El 5 de septiembre de 1944 Stalin dio órdenes de declarar la guerra al Reino de Bulgaria y proceder a su invasión inmediata. En sólo tres días el Ejército Rojo cruzó el delta del Danubio y tomó al asalto la franja costera del Mar Negro y las ciudades portuarias de Varna y Burgas.


	El 5 de septiembre de 1944 Stalin dio órdenes de declarar la guerra al Reino de Bulgaria y proceder a su invasión inmediata. En sólo tres días el Ejército Rojo cruzó el delta del Danubio y tomó al asalto la franja costera del Mar Negro y las ciudades portuarias de Varna y Burgas.

La invasión soviética era la señal que los comunistas locales esperaban para dar un golpe de estado, que se terminó produciendo el día 9. Pero comunistas, lo que se dice comunistas, había muy pocos en Bulgaria; de modo que sus representantes, debidamente aconsejados por la vanguardia exiliada en Moscú, se unieron en un frente patriótico a otras fuerzas políticas mejor establecidas, con las que derrocaron al Gobierno.

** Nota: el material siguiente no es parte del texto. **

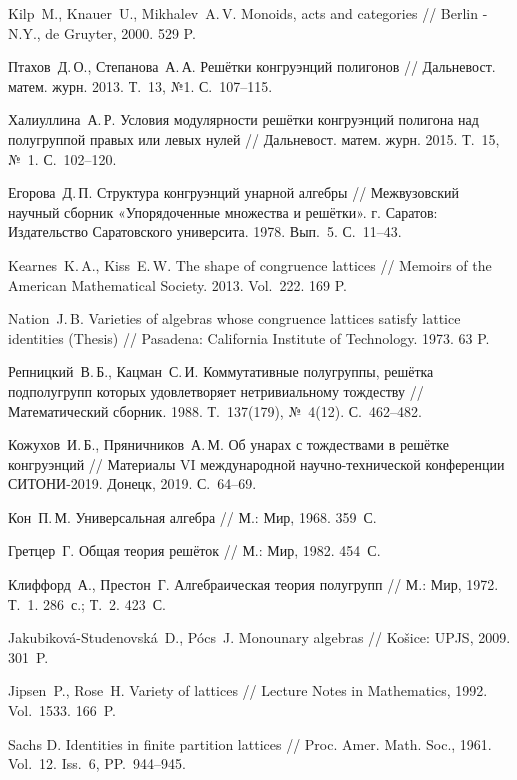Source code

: \documentclass[11pt,twoside,final
]{article}
\begin{document}
\begin{thebibliography}{99}

	Kilp~M., Knauer~U., Mikhalev~A.\,V. Monoids, acts and categories // Berlin - N.Y., de Gruyter, 2000. 529 P.

	Птахов~Д.\,О., Степанова~А.\,А. Решётки конгруэнций полигонов // Дальневост. матем. журн. 2013. Т.~13, №1. С.~107--115.

	Халиуллина~А.\,Р. Условия модулярности решётки конгруэнций полигона над полугруппой правых или левых нулей // Дальневост. матем. журн. 2015. Т.~15, №~1. С.~102--120.

	Егорова~Д.\,П. Структура конгруэнций унарной алгебры // Межвузовский научный сборник «Упорядоченные множества и решётки». г. Саратов: Издательство Саратовского университа. 1978. Вып.~5. С.~11--43.

	Kearnes~K.\,A., Kiss~E.\,W. The shape of congruence lattices // Memoirs of the American Mathematical Society. 2013. Vol.~222. 169 P.

	Nation~J.\,B. Varieties of algebras whose congruence lattices satisfy lattice identities (Thesis) // Pasadena: California Institute of Technology. 1973. 63 P.

	Репницкий~В.\,Б., Кацман~С.\,И. Коммутативные полугруппы, решётка подполугрупп которых удовлетворяет нетривиальному тождеству // Математический сборник. 1988. Т.~137(179), №~4(12). С.~462--482.

	Кожухов~И.\,Б., Пряничников~А.\,М. Об унарах с тождествами в решётке конгруэнций // Материалы VI международной научно-технической конференции СИТОНИ-2019. Донецк, 2019. С.~64--69.

	Кон~П.\,М. Универсальная алгебра // М.: Мир, 1968. 359~С.

	Гретцер~Г. Общая теория решёток // М.: Мир, 1982. 454~С.

	Клиффорд~А., Престон~Г. Алгебраическая теория полугрупп // М.: Мир, 1972. Т.~1. 286~с.; Т.~2. 423~С.

	Jakubiková-Studenovská~D., Pócs~J. Monounary algebras // Košice: UPJS, 2009. 301~P.

	Jipsen~P., Rose~H. Variety of lattices // Lecture Notes in Mathematics, 1992. Vol.~1533. 166~P.

	Sachs D. Identities in finite partition lattices // Proc. Amer. Math. Soc., 1961. Vol.~12. Iss.~6, PP.~944--945.

\end{thebibliography}
\end{document}
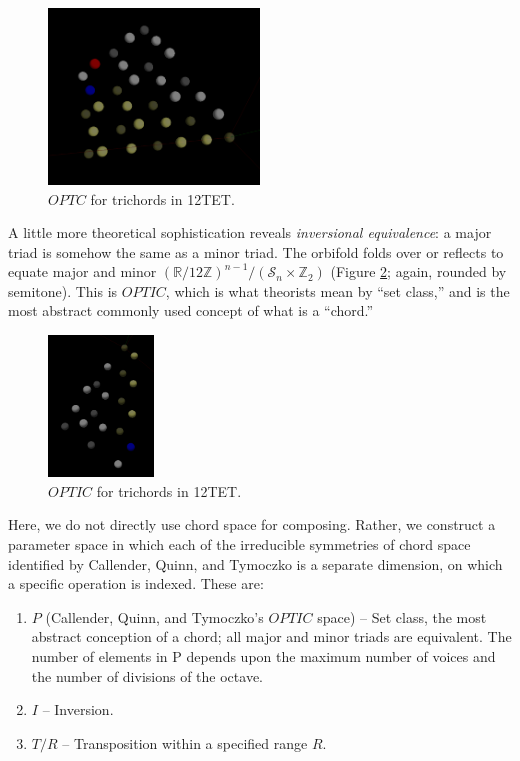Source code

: \documentclass[english,11pt,letterpaper,onecolumn]{scrartcl}
\numberwithin{equation}{section}
\begin{document}
\begin{figure}
\centerline{\includegraphics[width = 0.5\textwidth]{opttc}}
\caption{\label{fig:opttc}
  $OPTC$ for trichords in 12TET.}
\end{figure}

A little more theoretical sophistication reveals \textit{inversional
equivalence}: a major triad is somehow the same as a minor triad. The orbifold
folds over or reflects to equate major and minor
$\left(\mathbb{R}/12\mathbb{Z}\right)^{n-1}/(\mathcal{S}_{n} \times
\mathbb{Z}_{2})$ (Figure \ref{fig:optic}; again, rounded by semitone). This is
$OPTIC$, which is what theorists mean by ``set class,'' and is the most abstract
commonly used concept of what is a ``chord.''

\begin{figure}
\centerline{\includegraphics[width = 0.25\textwidth]{opttic}}
\caption{\label{fig:optic}
  $OPTIC$ for trichords in 12TET.}
\end{figure}

Here, we do not directly use chord space for composing. Rather, we construct a parameter
space in which each of the irreducible symmetries of chord space identified by
Callender, Quinn, and Tymoczko is a separate dimension, on which a specific
operation is indexed. These are:

\begin{enumerate}
\item $P$ (Callender, Quinn, and Tymoczko's $OPTIC$ space) -- Set class, the
most abstract conception of a chord; all major and minor triads are equivalent.
The number of elements in P depends upon the maximum number of voices and the
number of divisions of the octave.
\item $I$ -- Inversion.
\item $T/R$ -- Transposition within a specified range $R$.
\end{enumerate}
\end{document}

Desde fuera nada había cambiado. Bulgaria seguía siendo una monarquía que, oficialmente, se cambiaba de bando declarándose hostil a la Alemania nazi, exactamente lo mismo que acababa de hacer Rumanía. Pero los planes de Stalin estaban trazados de antemano. Los comunistas se hicieron rápidamente con todos los resortes del poder y dos años después colocaron a su hombre, Georgi Dimitrov, un bolchevique que llevaba más de veinte años desterrado, como primer ministro.

Lo primero que hizo Dimitrov fue acabar con la monarquía mediante un referéndum amañado, en el que el 97% de los búlgaros votaron en contra del zar Simeón II, un niño de nueve años que, desde la invasión soviética, se encontraba recluido junto a su madre en el palacio de Vrana. La mayoría fue tan aplastante, tan búlgara por decirlo de un modo más propio, que el Gobierno expulsó del país a la familia real solo unas horas después de terminado el recuento.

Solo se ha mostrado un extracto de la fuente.